From the records below, pull each line that has "which".

EXTRACTED RECORDS START

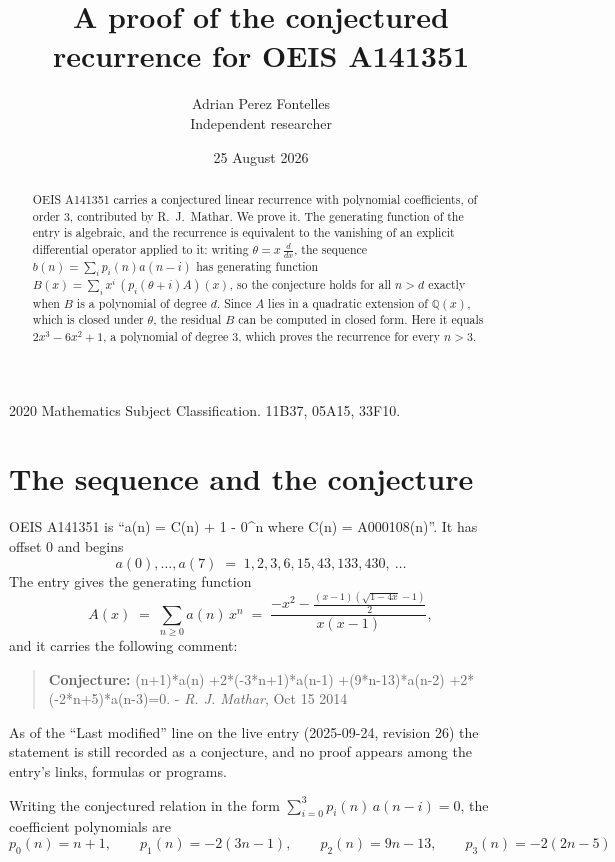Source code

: \documentclass[11pt,a4paper]{article}
\title{A proof of the conjectured recurrence for OEIS A141351}
\author{Adrian Perez Fontelles\\ \small Independent researcher}
\date{25 August 2026}
\theoremstyle{plain}
\theoremstyle{definition}
\begin{document}
\maketitle

\begin{abstract}
OEIS A141351 carries a conjectured linear recurrence with polynomial coefficients, of
order 3, contributed by R.~J.~Mathar. We prove it. The generating function of the
entry is algebraic, and the recurrence is equivalent to the vanishing of an explicit
differential operator applied to it: writing $\theta=x\,\frac{d}{dx}$, the sequence
$b(n)=\sum_{i}p_{i}(n)a(n-i)$ has generating function
$B(x)=\sum_{i}x^{i}\,(p_{i}(\theta+i)A)(x)$, so the conjecture holds for all $n>d$ exactly
when $B$ is a polynomial of degree $d$. Since $A$ lies in a quadratic extension of
$\mathbb{Q}(x)$, which is closed under $\theta$, the residual $B$ can be computed in
closed form. Here it equals $2 x^{3} - 6 x^{2} + 1$, a polynomial of degree $3$, which proves
the recurrence for every $n>3$.
\end{abstract}

\noindent\small 2020 Mathematics Subject Classification. 11B37, 05A15, 33F10.\normalsize

\section{The sequence and the conjecture}

OEIS A141351 is ``a(n) = C(n) + 1 - 0\^{}n where C(n) = A000108(n)''. It has offset $0$ and begins
\[
a(0),\dots,a(7)\;=\;1, 2, 3, 6, 15, 43, 133, 430,\ \dots
\]
The entry gives the generating function
\begin{equation}\label{eq:gf}
A(x)\;=\;\sum_{n\ge 0} a(n)\,x^{n}\;=\;\frac{- x^{2} - \frac{\left(x - 1\right) \left(\sqrt{1 - 4 x} - 1\right)}{2}}{x \left(x - 1\right)} ,
\end{equation}
and it carries the following comment:
\begin{quote}\small
\textbf{Conjecture:} (n+1)*a(n) +2*(-3*n+1)*a(n-1) +(9*n-13)*a(n-2) +2*(-2*n+5)*a(n-3)=0. - \emph{R. J. Mathar}, Oct 15 2014
\end{quote}
As of the ``Last modified'' line on the live entry (2025-09-24, revision 26) the
statement is still recorded as a conjecture, and no proof appears among the entry's links,
formulas or programs.

Writing the conjectured relation in the form $\sum_{i=0}^{3}p_{i}(n)\,a(n-i)=0$,
the coefficient polynomials are
\[
p_{0}(n)=n + 1,\qquad p_{1}(n)=- 2 \left(3 n - 1\right),\qquad p_{2}(n)=9 n - 13,\qquad p_{3}(n)=- 2 \left(2 n - 5\right)
\]
\end{document}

EXTRACTED RECORDS END

- **EXERCISE SOLUTION**
$\mathbb{Q}(x)$, which is closed under $\theta$, the residual $B$ can be computed in
closed form. Here it equals $2 x^{3} - 6 x^{2} + 1$, a polynomial of degree $3$, which proves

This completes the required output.